• Task: A complete answer lists every line of the entries below where the string "only" appears.

====== Source data

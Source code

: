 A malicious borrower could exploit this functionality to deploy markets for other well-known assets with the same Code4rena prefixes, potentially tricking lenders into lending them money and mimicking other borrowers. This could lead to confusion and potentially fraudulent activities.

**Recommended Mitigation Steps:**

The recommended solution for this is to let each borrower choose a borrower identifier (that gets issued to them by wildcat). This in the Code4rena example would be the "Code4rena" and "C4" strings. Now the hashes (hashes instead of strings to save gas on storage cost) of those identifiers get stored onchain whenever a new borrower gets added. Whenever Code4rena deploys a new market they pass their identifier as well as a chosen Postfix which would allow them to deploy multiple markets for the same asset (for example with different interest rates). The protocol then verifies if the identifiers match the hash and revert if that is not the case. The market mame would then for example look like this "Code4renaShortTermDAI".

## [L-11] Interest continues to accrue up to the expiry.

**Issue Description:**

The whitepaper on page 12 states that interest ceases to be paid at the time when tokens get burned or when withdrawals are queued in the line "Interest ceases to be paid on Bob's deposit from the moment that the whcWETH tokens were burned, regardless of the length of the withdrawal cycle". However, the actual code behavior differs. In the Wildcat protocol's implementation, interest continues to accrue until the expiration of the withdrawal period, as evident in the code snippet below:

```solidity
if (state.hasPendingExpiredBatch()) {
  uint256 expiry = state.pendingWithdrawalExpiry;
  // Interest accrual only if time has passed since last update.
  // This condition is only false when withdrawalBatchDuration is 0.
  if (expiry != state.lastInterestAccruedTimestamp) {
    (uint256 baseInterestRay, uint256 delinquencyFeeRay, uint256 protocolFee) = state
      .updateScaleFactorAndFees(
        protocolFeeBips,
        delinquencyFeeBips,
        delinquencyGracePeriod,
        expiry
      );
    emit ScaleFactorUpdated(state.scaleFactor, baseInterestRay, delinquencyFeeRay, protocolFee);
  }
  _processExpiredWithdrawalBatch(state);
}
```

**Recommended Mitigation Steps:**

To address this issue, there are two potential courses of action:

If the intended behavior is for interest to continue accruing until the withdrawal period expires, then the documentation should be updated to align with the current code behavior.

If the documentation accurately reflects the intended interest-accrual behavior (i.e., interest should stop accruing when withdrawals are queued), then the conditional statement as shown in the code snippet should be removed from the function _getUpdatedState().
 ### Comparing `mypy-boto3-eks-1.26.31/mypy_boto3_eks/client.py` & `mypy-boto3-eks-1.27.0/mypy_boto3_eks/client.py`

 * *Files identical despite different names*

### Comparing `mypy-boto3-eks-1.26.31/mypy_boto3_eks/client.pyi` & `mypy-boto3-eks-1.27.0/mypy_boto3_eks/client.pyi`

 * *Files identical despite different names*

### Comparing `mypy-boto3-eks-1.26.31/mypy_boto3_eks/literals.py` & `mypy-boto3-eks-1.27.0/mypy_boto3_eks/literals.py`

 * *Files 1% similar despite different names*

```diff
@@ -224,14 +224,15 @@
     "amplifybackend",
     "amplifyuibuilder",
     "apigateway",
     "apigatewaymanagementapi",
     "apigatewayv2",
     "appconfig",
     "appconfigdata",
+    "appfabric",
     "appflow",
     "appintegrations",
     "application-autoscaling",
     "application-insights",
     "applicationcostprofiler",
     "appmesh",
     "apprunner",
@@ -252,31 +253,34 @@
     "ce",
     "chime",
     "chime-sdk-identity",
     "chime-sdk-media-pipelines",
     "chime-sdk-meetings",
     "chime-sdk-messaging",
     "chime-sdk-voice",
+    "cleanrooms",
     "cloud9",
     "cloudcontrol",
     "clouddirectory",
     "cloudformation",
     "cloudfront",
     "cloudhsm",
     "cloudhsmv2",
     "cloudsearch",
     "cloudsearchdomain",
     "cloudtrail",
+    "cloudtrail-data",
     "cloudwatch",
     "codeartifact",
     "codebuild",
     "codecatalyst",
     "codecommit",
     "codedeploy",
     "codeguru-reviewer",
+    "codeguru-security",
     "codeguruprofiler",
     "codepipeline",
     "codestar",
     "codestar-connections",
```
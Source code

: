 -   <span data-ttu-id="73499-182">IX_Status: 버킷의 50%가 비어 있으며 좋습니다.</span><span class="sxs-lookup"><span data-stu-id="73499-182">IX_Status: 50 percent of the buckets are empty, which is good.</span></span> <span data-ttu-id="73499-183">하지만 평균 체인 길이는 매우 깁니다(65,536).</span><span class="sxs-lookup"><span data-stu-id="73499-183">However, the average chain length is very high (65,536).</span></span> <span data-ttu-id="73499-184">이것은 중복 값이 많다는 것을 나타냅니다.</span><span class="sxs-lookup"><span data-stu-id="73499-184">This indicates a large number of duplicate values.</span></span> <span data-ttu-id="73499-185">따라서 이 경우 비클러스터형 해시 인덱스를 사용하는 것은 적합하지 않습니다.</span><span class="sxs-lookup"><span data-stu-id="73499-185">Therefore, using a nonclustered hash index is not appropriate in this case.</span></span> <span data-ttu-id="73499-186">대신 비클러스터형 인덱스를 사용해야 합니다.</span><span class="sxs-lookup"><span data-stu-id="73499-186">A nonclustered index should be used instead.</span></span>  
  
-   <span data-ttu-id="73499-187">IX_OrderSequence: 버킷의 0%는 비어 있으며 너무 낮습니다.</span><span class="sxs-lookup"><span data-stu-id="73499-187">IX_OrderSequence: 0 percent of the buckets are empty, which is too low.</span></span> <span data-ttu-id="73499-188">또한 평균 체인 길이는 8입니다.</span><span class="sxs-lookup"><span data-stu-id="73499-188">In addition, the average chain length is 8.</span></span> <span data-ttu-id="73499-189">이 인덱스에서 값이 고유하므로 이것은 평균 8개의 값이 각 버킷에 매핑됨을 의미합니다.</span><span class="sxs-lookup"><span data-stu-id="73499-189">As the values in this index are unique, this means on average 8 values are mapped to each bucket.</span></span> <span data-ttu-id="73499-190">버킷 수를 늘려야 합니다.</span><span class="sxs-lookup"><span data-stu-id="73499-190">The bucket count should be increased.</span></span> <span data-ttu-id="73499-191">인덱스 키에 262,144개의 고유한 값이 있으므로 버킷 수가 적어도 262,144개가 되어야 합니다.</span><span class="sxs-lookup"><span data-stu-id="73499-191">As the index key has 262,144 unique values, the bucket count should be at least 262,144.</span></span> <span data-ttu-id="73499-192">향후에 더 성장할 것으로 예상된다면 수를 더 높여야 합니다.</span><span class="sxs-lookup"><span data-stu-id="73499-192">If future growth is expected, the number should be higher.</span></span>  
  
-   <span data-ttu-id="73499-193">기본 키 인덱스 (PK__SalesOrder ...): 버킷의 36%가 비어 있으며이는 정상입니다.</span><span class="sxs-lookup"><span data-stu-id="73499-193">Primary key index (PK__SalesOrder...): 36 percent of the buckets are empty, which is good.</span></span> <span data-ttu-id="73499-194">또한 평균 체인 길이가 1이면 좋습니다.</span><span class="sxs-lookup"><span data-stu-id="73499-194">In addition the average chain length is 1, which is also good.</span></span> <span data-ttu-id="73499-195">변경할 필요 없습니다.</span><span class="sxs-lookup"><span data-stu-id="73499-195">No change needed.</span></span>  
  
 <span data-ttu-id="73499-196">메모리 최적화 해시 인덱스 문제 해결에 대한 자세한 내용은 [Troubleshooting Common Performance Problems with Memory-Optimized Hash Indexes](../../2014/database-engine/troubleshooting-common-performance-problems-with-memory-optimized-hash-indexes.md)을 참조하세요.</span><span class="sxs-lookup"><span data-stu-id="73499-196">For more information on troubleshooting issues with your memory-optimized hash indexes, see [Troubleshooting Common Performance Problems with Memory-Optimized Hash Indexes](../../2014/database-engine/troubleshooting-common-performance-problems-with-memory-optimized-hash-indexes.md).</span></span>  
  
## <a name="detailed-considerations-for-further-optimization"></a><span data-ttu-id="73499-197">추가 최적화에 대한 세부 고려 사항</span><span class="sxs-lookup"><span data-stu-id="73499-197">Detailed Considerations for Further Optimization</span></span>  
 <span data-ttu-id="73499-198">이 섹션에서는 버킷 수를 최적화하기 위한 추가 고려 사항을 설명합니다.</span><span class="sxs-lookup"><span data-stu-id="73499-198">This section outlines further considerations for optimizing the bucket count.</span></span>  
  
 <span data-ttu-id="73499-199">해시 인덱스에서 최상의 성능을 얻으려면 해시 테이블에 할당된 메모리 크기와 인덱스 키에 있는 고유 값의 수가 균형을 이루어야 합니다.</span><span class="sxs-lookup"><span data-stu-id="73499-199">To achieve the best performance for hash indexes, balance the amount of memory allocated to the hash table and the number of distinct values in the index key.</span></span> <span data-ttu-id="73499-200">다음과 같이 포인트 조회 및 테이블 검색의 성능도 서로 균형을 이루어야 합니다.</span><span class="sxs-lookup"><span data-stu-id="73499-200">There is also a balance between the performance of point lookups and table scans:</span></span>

============

• Exercise response:
  // Interest accrual only if time has passed since last update.
  // This condition is only false when withdrawalBatchDuration is 0.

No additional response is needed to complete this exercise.